[Dataset records]
--- START ---

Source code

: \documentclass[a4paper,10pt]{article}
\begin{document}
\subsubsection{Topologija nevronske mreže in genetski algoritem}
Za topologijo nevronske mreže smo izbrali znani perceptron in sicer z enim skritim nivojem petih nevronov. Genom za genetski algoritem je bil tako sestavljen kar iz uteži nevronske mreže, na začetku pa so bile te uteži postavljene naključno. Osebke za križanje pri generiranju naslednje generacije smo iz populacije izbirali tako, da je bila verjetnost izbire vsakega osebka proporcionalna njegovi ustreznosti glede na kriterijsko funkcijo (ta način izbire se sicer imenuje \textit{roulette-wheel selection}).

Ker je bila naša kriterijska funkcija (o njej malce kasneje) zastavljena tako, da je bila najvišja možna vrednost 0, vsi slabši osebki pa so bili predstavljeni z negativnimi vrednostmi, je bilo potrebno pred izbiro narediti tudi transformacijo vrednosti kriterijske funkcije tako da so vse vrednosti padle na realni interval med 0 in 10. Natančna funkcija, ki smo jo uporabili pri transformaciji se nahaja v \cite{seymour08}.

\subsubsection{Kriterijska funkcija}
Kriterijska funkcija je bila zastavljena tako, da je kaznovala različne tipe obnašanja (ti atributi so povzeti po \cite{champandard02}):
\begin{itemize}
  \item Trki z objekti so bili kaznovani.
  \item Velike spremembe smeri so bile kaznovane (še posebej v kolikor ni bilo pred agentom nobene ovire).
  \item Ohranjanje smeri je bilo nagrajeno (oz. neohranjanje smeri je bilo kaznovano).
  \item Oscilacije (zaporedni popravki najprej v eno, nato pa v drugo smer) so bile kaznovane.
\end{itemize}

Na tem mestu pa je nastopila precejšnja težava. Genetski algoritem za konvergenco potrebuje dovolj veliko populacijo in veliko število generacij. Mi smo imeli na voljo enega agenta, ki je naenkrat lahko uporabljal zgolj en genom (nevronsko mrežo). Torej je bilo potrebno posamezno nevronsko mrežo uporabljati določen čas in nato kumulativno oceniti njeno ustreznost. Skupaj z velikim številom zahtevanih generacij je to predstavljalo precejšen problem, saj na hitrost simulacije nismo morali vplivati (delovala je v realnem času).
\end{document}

--- END ---

> _What you will do_
Could you reproduce the lines above, from the one that holds "Kriterijska funkcija je" through the last, exactly as they stand?

> _Output below_
Kriterijska funkcija je bila zastavljena tako, da je kaznovala različne tipe obnašanja (ti atributi so povzeti po \cite{champandard02}):
\begin{itemize}
  \item Trki z objekti so bili kaznovani.
  \item Velike spremembe smeri so bile kaznovane (še posebej v kolikor ni bilo pred agentom nobene ovire).
  \item Ohranjanje smeri je bilo nagrajeno (oz. neohranjanje smeri je bilo kaznovano).
  \item Oscilacije (zaporedni popravki najprej v eno, nato pa v drugo smer) so bile kaznovane.
\end{itemize}

Na tem mestu pa je nastopila precejšnja težava. Genetski algoritem za konvergenco potrebuje dovolj veliko populacijo in veliko število generacij. Mi smo imeli na voljo enega agenta, ki je naenkrat lahko uporabljal zgolj en genom (nevronsko mrežo). Torej je bilo potrebno posamezno nevronsko mrežo uporabljati določen čas in nato kumulativno oceniti njeno ustreznost. Skupaj z velikim številom zahtevanih generacij je to predstavljalo precejšen problem, saj na hitrost simulacije nismo morali vplivati (delovala je v realnem času).
\end{document}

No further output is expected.